DATA FOR THIS TASK START
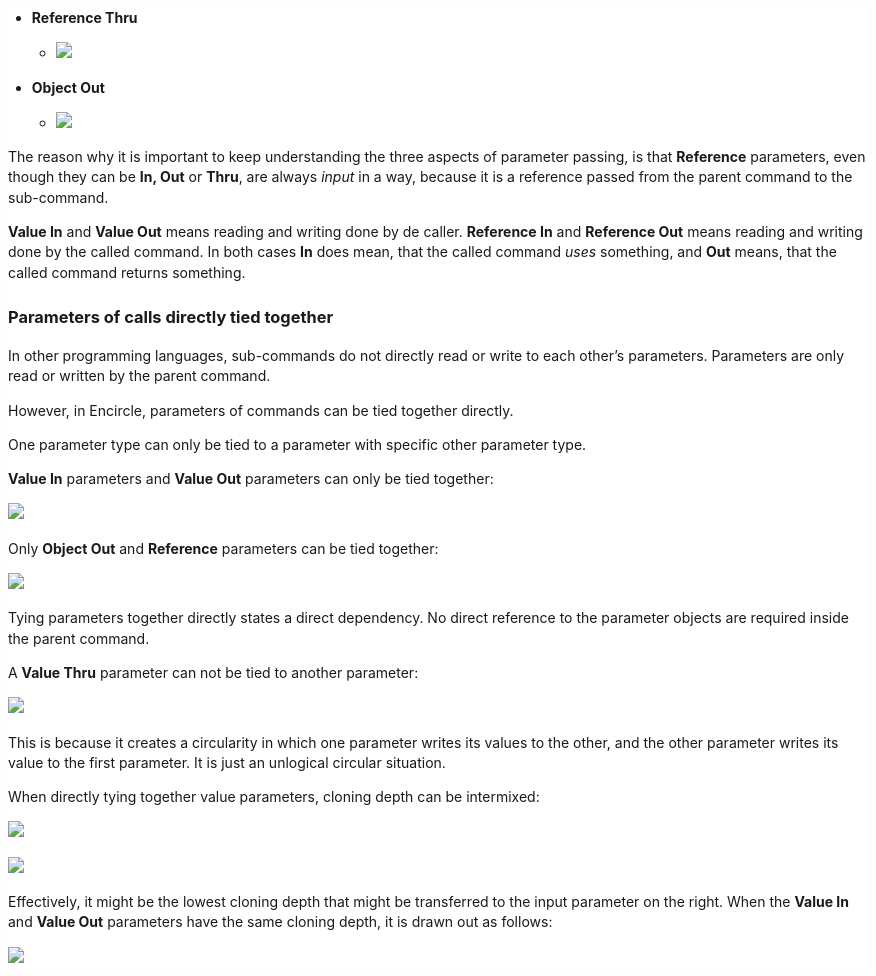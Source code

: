 - __Reference Thru__

    - ![](images/Input%20Output%20Parameter%20Passings.051.png)

- __Object Out__

    - ![](images/Input%20Output%20Parameter%20Passings.052.png)

The reason why it is important to keep understanding the three aspects of parameter passing, is that __Reference__ parameters, even though they can be __In, Out__ or __Thru__, are always *input* in a way, because it is a reference passed from the parent command to the sub-command.

__Value In__ and __Value Out__ means reading and writing done by de caller. __Reference In__ and __Reference Out__ means reading and writing done by the called command. In both cases __In__ does mean, that the called command *uses* something, and __Out__ means, that the called command returns something.

### Parameters of calls directly tied together

In other programming languages, sub-commands do not directly read or write to each other’s parameters. Parameters are only read or written by the parent command.

However, in Encircle, parameters of commands can be tied together directly.

One parameter type can only be tied to a parameter with specific other parameter type.

__Value In__ parameters and __Value Out__ parameters can only be tied together:

![](images/Input%20Output%20Parameter%20Passings.053.png)

Only __Object Out__ and __Reference__ parameters can be tied together:

![](images/Input%20Output%20Parameter%20Passings.054.png)

Tying parameters together directly states a direct dependency. No direct reference to the parameter objects are required inside the parent command.

A __Value Thru__ parameter can not be tied to another parameter:

![](images/Input%20Output%20Parameter%20Passings.055.png)

This is because it creates a circularity in which one parameter writes its values to the other, and the other parameter writes its value to the first parameter. It is just an unlogical circular situation.

When directly tying together value parameters, cloning depth can be intermixed:

![](images/Input%20Output%20Parameter%20Passings.056.png)

![](images/Input%20Output%20Parameter%20Passings.057.png)

Effectively, it might be the lowest cloning depth that might be transferred to the input parameter on the right. When the __Value In__ and __Value Out__ parameters have the same cloning depth, it is drawn out as follows:

![](images/Input%20Output%20Parameter%20Passings.058.png)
DATA FOR THIS TASK END
• **TO DO**: Copy each line in the entries above where "When" turns up.

• **RESULT**:
When directly tying together value parameters, cloning depth can be intermixed:
Effectively, it might be the lowest cloning depth that might be transferred to the input parameter on the right. When the __Value In__ and __Value Out__ parameters have the same cloning depth, it is drawn out as follows:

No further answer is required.